Canada Unexpectedly Hikes the Key Rate to 1.0%
The Bank of Canada unexpectedly raised its benchmark overnight rate by 25 bps to 1 percent at its September 6th 2017 meeting, surprising markets who expected no changes. It is the second consecutive rise in borrowing cost as recent economic data have been stronger than expected, supporting the Bank’s view that growth in Canada is becoming more broadly-based and self-sustaining. The Bank Rate was also increased by 25 bps 1.25 percent and the deposit rate by 25 bps to 0.75 percent.
9/6/2017 2:42:25 PM
Statement by the Bank of Canada:
Recent economic data have been stronger than expected, supporting the Bank’s view that growth in Canada is becoming more broadly-based and self-sustaining. Consumer spending remains robust, underpinned by continued solid employment and income growth. There has also been more widespread strength in business investment and in exports. Meanwhile, the housing sector appears to be cooling in some markets in response to recent changes in tax and housing finance policies. The Bank continues to expect a moderation in the pace of economic growth in the secondhalf of 2017, for the reasons described in the July Monetary Policy Report (MPR), but the level of GDP is now higher than the Bank had expected.

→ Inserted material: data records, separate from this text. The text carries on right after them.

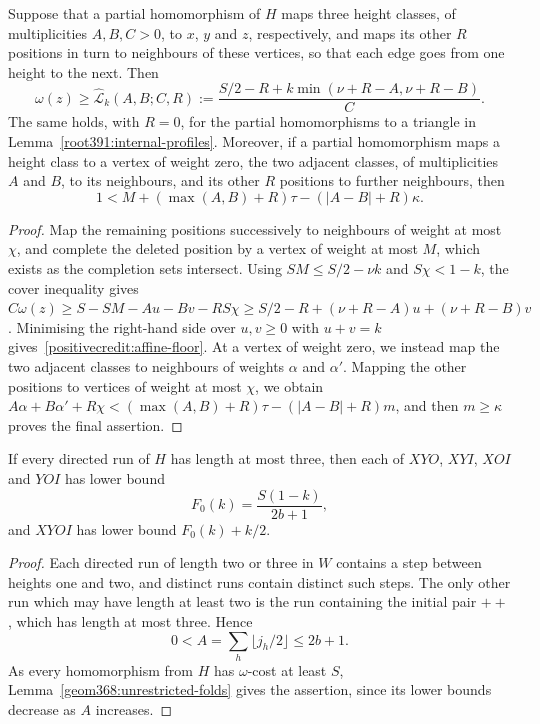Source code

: \begin{lemma}
\label{root391:profile-floors}
Suppose that a partial homomorphism of $H$ maps three height
classes, of multiplicities $A,B,C>0$, to $x$, $y$ and $z$, respectively, and maps its other $R$ positions in turn to neighbours of these vertices, so that each edge goes from one height to the next. Then
\begin{equation}\label{positivecredit:affine-floor}
 \omega(z)\ge\widehat{\mathcal L}_k(A,B;C,R)
 :=\frac{S/2-R+k\min(\nu+R-A,\nu+R-B)}{C}.
\end{equation}
The same holds, with $R=0$, for the partial homomorphisms to a triangle in Lemma~\ref{root391:internal-profiles}. Moreover, if a partial homomorphism maps a height class to a vertex of weight zero, the two adjacent classes, of multiplicities $A$ and $B$, to its neighbours, and its other $R$ positions to further neighbours, then
\begin{equation}\label{root391:zero-profile-price}
 1<M+(\max(A,B)+R)\tau-(|A-B|+R)\kappa.
\end{equation}
\end{lemma}
\begin{proof}
Map the remaining positions successively to neighbours
of weight at most $\chi$, and complete the deleted position by a vertex of weight at most $M$, which exists as the completion sets intersect.
Using $SM\le S/2-\nu k$ and $S\chi<1-k$, the cover inequality gives $C\omega(z)\ge S-SM-Au-Bv-RS\chi \ge S/2-R+(\nu+R-A)u+(\nu+R-B)v$. Minimising the right-hand side over $u,v\ge0$ with $u+v=k$ gives~\eqref{positivecredit:affine-floor}. At a vertex of weight zero, we
instead map the two adjacent classes to neighbours of weights $\alpha$ and $\alpha'$. Mapping the other positions to vertices of weight at most $\chi$, we obtain $A\alpha+B\alpha'+R\chi <(\max(A,B)+R)\tau-(|A-B|+R)m$, and then $m\ge\kappa$ proves the final assertion.
\end{proof}

\begin{lemma}
\label{root391:short-run}
If every directed run of $H$ has length at most three, then each of
$XYO$, $XYI$, $XOI$ and $YOI$ has lower bound
\begin{equation}\label{completeheightthree:F}
 F_0(k)=\frac{S(1-k)}{2b+1},
\end{equation}
and $XYOI$ has lower bound $F_0(k)+k/2$.
\end{lemma}
\begin{proof}
Each directed run of length two or three in $W$ contains a step between heights one and two, and distinct runs contain distinct such steps. The only other run which may have length at least two is the run containing the initial pair $++$, which has length at most three. Hence
\[
 0<A=\sum_h\lfloor j_h/2\rfloor\le2b+1.
\]
As every homomorphism from $H$ has $\omega$-cost at least $S$,
Lemma~\ref{geom368:unrestricted-folds} gives the assertion, since its lower bounds decrease as $A$ increases.
\end{proof}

The global economic expansion is becoming more synchronous, as anticipated in July, with stronger-than-expected indicators of growth, including higher industrial commodity prices. However, significant geopolitical risks and uncertainties around international trade and fiscal policies remain, leading to a weaker US dollar against many major currencies. In this context, the Canadian dollar has appreciated, also reflecting the relative strength of Canada’s economy.

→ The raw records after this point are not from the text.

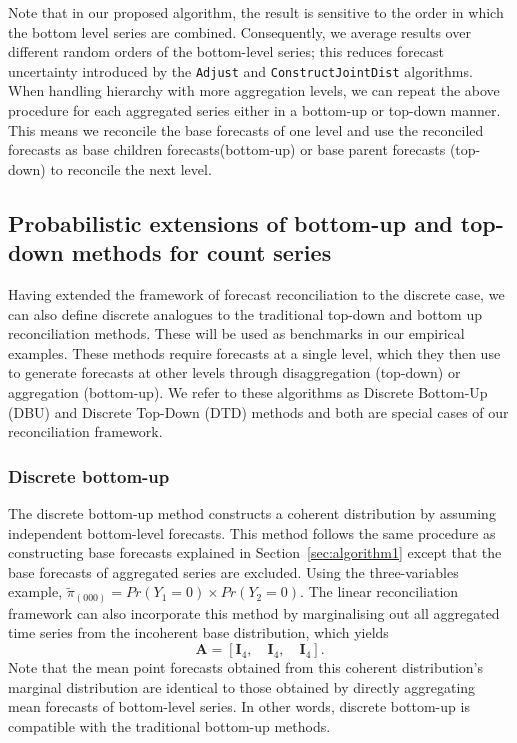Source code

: \documentclass[a4paper,review,12pt,authoryear]{elsarticle}
\let\code=\texttt
\theoremstyle{definition}
\begin{document}
  Note that in our proposed algorithm, the result is sensitive to the order in which the bottom level series are combined. Consequently, we average results over different random orders of the bottom-level series; this reduces forecast uncertainty introduced by the \code{Adjust} and \code{ConstructJointDist} algorithms.
  When handling hierarchy with more aggregation levels, we can repeat the above procedure for each aggregated series either in a bottom-up or top-down manner. This means we reconcile the base forecasts of one level and use the reconciled forecasts as base children forecasts(bottom-up) or base parent forecasts (top-down) to reconcile the next level.



    \subsection{Probabilistic extensions of bottom-up and top-down methods for count series}

    Having extended the framework of forecast reconciliation to the discrete case, we can also define discrete analogues to the traditional top-down and bottom up reconciliation methods. These will be used as benchmarks in our empirical examples. These methods require forecasts at a single level, which they then use to generate forecasts at other levels through disaggregation (top-down) or aggregation (bottom-up).
    We refer to these algorithms as Discrete Bottom-Up (DBU) and Discrete Top-Down (DTD) methods and both are special cases of our reconciliation framework. 
    
    \subsubsection*{\textbf{Discrete bottom-up}}
    \label{sec:bottomup}

    The discrete bottom-up method constructs a coherent distribution by assuming independent bottom-level forecasts.
    This method follows the same procedure as constructing base forecasts explained in Section~\ref{sec:algorithm1} except that the base forecasts of aggregated series are excluded.
    Using the three-variables example, $\tilde{\pi}_{(000)} = Pr(Y_1=0)\times Pr(Y_2=0)$.
    The linear reconciliation framework can also incorporate this method by marginalising out all aggregated time series from the incoherent base distribution, which yields \[
    \mathbf{A} = [\mathbf{I}_4, \quad \mathbf{I}_4, \quad \mathbf{I}_4 ].
    \]
    Note that the mean point forecasts obtained from this coherent distribution's marginal distribution are identical to those obtained by directly aggregating mean forecasts of bottom-level series.
    In other words, discrete bottom-up is compatible with the traditional bottom-up methods.
\end{document}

Given the stronger-than-expected economic performance, Governing Council judges that today’s removal of some of the considerable monetary policy stimulus in place is warranted. Future monetary policy decisions are not predetermined and will be guided by incoming economic data and financial market developments as they inform the outlook for inflation. Particular focus will be given to the evolution of the economy’s potential, and to labour market conditions. Furthermore, given elevated household indebtedness, close attention will be paid to the sensitivityof the economy to higher interest rates.